Each line below that contains "mediator" should be counted; give the total alone.

**DATA**
---+---

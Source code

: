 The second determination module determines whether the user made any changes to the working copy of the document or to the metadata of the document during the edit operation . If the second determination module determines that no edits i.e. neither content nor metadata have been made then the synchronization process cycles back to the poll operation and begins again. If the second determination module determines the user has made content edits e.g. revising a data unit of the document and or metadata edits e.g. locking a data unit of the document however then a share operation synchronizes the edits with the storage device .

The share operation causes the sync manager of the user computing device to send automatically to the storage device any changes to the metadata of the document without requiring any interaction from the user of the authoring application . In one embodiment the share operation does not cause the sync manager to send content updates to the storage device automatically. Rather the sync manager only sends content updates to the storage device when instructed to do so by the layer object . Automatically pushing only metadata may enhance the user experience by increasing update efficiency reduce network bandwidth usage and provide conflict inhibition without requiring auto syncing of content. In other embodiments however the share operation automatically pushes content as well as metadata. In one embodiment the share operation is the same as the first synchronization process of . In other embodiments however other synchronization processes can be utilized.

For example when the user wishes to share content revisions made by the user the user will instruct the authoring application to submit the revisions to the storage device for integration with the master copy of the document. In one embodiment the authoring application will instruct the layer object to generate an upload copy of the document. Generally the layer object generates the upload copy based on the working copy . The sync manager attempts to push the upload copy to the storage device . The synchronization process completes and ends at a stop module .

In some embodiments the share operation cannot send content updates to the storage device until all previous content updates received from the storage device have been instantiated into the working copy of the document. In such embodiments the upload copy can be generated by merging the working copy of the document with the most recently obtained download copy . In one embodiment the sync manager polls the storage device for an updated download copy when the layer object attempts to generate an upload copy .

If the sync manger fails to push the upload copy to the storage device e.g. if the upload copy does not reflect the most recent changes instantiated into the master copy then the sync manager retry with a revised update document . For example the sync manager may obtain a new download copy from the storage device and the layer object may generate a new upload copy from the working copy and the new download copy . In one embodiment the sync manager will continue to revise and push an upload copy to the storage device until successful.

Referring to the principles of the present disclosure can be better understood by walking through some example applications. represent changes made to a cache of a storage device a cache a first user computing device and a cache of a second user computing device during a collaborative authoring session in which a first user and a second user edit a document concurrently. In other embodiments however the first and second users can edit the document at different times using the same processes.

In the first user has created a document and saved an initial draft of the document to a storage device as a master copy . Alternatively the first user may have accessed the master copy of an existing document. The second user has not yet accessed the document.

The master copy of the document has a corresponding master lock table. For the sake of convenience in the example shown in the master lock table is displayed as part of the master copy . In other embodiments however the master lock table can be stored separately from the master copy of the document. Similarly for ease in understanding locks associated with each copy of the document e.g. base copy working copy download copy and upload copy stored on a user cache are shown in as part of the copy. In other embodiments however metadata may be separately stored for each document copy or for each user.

---+---

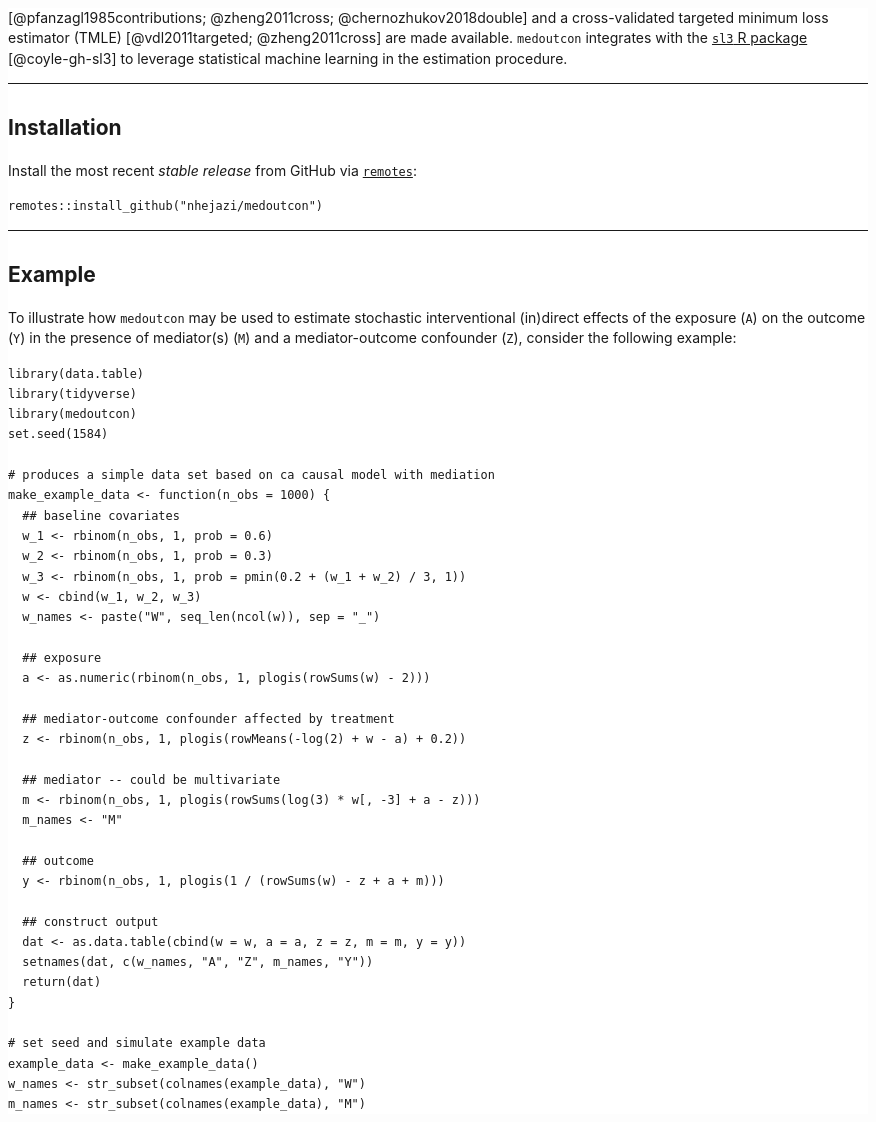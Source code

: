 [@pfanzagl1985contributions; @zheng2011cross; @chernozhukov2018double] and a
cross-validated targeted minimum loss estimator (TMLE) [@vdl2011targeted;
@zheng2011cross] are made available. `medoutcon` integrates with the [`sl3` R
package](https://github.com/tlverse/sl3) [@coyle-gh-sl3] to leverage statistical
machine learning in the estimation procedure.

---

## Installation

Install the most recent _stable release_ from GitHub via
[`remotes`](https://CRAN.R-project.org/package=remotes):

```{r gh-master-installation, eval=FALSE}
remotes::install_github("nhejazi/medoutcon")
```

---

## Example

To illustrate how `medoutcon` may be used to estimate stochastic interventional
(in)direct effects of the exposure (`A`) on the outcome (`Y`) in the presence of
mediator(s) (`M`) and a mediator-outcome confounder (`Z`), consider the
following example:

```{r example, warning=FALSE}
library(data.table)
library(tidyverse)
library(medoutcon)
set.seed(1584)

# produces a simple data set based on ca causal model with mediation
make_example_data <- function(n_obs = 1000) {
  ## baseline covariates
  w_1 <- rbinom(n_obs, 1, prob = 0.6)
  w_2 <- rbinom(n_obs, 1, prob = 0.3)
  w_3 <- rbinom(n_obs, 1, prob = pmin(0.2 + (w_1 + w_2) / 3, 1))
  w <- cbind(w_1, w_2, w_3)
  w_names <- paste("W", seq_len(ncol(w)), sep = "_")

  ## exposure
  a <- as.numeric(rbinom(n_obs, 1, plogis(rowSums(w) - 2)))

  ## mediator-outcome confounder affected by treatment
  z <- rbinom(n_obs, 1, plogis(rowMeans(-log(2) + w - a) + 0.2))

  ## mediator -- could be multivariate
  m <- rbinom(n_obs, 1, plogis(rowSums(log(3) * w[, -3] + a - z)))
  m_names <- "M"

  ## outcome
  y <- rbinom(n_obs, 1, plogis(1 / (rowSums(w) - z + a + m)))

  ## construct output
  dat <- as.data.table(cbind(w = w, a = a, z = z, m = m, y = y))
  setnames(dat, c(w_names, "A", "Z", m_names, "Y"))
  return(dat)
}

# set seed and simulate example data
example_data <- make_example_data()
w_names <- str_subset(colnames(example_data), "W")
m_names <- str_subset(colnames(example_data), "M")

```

---+---

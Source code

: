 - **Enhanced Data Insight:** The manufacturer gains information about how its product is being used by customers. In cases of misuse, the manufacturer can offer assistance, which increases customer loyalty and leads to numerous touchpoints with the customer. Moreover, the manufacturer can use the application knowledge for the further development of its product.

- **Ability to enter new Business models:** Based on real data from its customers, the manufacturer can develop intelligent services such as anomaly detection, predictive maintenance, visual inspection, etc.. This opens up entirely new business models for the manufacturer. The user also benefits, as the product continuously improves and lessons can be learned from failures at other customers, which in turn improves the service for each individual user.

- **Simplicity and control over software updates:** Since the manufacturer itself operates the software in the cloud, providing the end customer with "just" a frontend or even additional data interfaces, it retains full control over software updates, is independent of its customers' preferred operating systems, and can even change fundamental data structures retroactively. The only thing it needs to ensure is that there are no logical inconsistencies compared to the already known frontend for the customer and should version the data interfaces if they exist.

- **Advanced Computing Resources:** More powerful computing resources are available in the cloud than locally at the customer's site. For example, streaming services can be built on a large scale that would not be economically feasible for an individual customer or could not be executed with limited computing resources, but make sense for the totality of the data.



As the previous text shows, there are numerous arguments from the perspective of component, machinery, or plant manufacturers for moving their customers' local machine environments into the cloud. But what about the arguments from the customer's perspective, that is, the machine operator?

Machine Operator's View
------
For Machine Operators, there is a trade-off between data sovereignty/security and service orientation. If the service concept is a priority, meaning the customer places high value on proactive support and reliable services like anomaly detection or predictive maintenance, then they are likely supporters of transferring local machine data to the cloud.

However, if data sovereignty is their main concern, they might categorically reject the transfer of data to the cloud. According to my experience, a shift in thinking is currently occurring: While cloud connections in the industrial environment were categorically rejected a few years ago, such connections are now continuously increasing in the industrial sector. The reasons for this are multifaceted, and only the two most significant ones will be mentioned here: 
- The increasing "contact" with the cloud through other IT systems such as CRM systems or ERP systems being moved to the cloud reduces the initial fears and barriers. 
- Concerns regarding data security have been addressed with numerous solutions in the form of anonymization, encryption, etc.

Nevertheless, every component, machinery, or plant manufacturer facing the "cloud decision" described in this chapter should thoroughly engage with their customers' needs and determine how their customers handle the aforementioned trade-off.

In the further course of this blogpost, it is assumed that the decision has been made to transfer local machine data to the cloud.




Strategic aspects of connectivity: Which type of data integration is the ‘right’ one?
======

---+---

**ANSWER**
3